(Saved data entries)

Content starts

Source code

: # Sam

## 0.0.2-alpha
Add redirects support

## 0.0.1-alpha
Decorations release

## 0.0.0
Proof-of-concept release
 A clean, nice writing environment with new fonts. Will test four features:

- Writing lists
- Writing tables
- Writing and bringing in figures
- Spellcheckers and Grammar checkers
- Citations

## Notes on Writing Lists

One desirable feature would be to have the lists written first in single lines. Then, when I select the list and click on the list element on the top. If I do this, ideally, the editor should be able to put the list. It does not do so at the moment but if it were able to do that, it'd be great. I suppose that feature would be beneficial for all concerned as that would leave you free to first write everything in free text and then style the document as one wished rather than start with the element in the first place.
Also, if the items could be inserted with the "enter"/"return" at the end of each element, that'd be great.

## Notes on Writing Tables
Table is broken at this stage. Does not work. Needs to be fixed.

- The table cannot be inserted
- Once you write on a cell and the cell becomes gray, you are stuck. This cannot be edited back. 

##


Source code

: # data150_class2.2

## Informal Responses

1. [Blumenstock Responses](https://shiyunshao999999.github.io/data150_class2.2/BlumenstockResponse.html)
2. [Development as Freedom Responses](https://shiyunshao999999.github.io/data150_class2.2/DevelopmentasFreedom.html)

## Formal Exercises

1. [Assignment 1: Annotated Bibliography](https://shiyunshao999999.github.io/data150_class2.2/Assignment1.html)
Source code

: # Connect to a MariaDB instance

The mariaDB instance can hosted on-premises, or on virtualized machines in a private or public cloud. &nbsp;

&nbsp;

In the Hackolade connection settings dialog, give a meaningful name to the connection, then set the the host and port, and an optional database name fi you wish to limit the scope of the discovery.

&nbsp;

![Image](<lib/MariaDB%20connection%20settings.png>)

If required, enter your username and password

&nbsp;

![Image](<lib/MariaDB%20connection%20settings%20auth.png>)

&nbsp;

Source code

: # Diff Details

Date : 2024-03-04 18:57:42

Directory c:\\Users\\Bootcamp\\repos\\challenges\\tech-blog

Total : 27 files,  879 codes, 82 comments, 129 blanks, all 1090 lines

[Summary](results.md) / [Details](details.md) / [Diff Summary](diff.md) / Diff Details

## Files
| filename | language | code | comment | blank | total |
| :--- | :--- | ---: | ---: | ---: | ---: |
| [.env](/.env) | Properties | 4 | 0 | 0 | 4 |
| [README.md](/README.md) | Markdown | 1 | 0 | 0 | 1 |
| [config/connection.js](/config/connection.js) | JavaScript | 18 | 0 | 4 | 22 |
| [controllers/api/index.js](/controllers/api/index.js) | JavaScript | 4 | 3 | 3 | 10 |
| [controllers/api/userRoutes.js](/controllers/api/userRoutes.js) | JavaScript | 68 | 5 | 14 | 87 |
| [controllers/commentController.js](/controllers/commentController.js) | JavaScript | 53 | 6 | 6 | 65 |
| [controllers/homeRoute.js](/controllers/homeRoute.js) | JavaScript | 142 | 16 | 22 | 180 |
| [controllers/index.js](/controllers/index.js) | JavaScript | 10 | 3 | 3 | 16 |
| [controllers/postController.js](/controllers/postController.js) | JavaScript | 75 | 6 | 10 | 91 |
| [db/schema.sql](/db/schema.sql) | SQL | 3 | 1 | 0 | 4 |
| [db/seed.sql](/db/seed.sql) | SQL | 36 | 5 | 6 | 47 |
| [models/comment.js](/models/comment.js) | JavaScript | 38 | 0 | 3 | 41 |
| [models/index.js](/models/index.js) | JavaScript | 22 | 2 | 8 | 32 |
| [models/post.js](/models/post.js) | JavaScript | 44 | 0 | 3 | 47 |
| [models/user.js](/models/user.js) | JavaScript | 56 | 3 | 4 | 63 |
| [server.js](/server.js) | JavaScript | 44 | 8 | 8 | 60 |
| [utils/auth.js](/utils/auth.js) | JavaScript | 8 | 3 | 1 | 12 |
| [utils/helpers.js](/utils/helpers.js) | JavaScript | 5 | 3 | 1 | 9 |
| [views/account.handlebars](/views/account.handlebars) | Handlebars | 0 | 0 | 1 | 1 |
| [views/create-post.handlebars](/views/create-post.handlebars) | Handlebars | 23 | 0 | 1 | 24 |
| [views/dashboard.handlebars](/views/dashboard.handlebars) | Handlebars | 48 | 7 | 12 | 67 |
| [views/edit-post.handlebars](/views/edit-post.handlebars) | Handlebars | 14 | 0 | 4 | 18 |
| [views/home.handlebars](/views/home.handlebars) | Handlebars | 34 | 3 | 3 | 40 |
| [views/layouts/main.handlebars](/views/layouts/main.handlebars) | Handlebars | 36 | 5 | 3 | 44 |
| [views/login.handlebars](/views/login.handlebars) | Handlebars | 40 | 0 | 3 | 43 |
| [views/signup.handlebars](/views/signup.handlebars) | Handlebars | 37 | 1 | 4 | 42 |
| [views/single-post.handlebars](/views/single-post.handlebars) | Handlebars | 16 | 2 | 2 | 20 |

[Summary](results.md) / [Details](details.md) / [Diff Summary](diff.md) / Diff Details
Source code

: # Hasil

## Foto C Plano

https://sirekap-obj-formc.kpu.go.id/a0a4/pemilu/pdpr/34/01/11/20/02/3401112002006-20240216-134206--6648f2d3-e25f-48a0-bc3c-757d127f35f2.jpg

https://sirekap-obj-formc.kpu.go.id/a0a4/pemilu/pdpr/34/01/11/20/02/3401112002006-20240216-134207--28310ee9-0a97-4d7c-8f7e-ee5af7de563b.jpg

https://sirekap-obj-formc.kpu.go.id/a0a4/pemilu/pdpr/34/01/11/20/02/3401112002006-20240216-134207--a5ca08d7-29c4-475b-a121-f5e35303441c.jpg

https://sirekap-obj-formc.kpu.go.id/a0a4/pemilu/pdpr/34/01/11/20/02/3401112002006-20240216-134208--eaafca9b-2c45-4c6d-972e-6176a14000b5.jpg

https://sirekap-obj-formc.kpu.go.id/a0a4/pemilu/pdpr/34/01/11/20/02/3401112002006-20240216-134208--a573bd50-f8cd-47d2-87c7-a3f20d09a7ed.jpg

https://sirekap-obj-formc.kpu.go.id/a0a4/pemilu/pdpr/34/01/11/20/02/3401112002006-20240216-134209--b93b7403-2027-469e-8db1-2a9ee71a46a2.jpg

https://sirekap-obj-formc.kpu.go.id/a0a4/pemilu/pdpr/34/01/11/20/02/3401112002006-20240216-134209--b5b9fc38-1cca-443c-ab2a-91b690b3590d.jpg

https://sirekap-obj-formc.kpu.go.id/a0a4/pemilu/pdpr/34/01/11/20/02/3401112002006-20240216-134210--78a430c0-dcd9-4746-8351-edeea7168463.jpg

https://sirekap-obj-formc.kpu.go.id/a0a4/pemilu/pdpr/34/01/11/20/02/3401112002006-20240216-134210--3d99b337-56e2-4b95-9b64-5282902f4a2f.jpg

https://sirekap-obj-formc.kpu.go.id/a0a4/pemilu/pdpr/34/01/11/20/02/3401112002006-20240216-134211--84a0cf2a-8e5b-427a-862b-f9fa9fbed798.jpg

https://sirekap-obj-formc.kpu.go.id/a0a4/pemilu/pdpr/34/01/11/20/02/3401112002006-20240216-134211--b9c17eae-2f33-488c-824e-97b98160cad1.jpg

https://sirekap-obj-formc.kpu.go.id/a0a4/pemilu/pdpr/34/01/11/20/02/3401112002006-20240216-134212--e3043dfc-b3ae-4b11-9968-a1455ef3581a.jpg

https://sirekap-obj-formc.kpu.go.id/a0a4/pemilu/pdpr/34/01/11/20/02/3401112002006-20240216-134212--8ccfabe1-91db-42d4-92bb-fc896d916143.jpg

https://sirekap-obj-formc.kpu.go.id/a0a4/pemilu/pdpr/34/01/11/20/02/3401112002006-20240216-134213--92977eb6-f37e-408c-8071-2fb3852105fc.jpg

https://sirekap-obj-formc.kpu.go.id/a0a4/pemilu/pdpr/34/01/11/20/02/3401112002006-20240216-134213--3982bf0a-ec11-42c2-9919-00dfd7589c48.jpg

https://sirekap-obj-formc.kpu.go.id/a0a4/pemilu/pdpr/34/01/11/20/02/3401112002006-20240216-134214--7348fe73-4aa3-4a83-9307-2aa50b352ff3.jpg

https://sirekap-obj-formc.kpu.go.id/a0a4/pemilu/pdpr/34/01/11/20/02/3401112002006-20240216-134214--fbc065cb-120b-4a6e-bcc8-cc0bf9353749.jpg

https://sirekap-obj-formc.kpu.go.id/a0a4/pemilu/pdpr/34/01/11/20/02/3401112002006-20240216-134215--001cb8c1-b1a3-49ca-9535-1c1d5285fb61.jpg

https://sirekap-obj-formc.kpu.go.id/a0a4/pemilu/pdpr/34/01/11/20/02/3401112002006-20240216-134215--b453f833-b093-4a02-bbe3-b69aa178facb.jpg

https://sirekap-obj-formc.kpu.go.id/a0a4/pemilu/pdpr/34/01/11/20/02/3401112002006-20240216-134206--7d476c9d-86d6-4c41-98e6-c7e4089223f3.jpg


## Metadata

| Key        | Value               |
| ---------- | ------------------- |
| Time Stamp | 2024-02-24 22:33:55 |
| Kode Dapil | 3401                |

Content ends

Wherever the word "utils" appears in the entries above, copy that line.

Exercise answer -
| [utils/auth.js](/utils/auth.js) | JavaScript | 8 | 3 | 1 | 12 |
| [utils/helpers.js](/utils/helpers.js) | JavaScript | 5 | 3 | 1 | 9 |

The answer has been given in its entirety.